*** Opening Supplied material ***

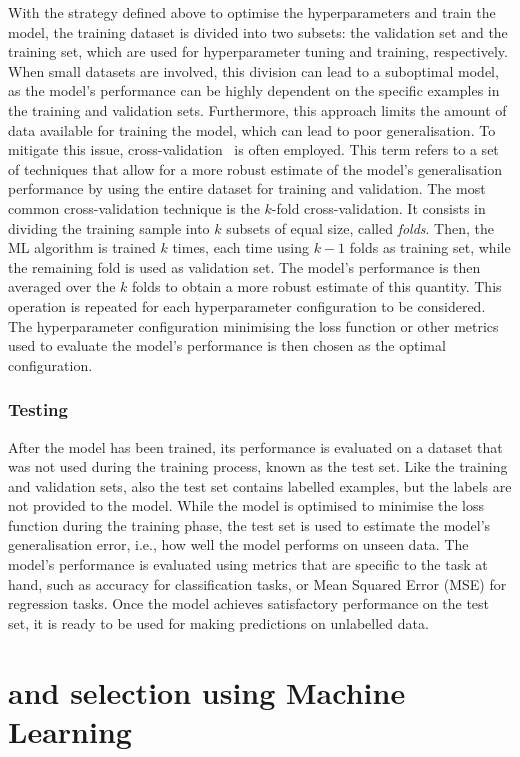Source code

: With the strategy defined above to optimise the hyperparameters and train the model, the training dataset is divided into two subsets: the validation set and the training set, which are used for hyperparameter tuning and training, respectively. When small datasets are involved, this division can lead to a suboptimal model, as the model's performance can be highly dependent on the specific examples in the training and validation sets. Furthermore, this approach limits the amount of data available for training the model, which can lead to poor generalisation. To mitigate this issue, cross-validation~\cite{stone1974cross} is often employed. This term refers to a set of techniques that allow for a more robust estimate of the model's generalisation performance by using the entire dataset for training and validation. The most common cross-validation technique is the $k$-fold cross-validation. It consists in dividing the training sample into $k$ subsets of equal size, called \emph{folds}. Then, the ML algorithm is trained $k$ times, each time using $k-1$ folds as training set, while the remaining fold is used as validation set. The model's performance is then averaged over the $k$ folds to obtain a more robust estimate of this quantity. This operation is repeated for each hyperparameter configuration to be considered. The hyperparameter configuration minimising the loss function or other metrics used to evaluate the model's performance is then chosen as the optimal configuration.


\subsubsection{Testing}
After the model has been trained, its performance is evaluated on a dataset that was not used during the training process, known as the test set. Like the training and validation sets, also the test set contains labelled examples, but the labels are not provided to the model. While the model is optimised to minimise the loss function during the training phase, the test set is used to estimate the model's generalisation error, i.e., how well the model performs on unseen data. The model's performance is evaluated using metrics that are specific to the task at hand, such as accuracy for classification tasks, or Mean Squared Error (MSE) for regression tasks. Once the model achieves satisfactory performance on the test set, it is ready to be used for making predictions on unlabelled data.


\section{\texorpdfstring{\ds and \dpl selection using Machine Learning}{Ds+ and D+ selection using Machine Learning}}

*** Closing Supplied material ***

In the material above, the line with "After the model" marks the start. Print it and every line after it through the last, exactly.

After the model has been trained, its performance is evaluated on a dataset that was not used during the training process, known as the test set. Like the training and validation sets, also the test set contains labelled examples, but the labels are not provided to the model. While the model is optimised to minimise the loss function during the training phase, the test set is used to estimate the model's generalisation error, i.e., how well the model performs on unseen data. The model's performance is evaluated using metrics that are specific to the task at hand, such as accuracy for classification tasks, or Mean Squared Error (MSE) for regression tasks. Once the model achieves satisfactory performance on the test set, it is ready to be used for making predictions on unlabelled data.


\section{\texorpdfstring{\ds and \dpl selection using Machine Learning}{Ds+ and D+ selection using Machine Learning}}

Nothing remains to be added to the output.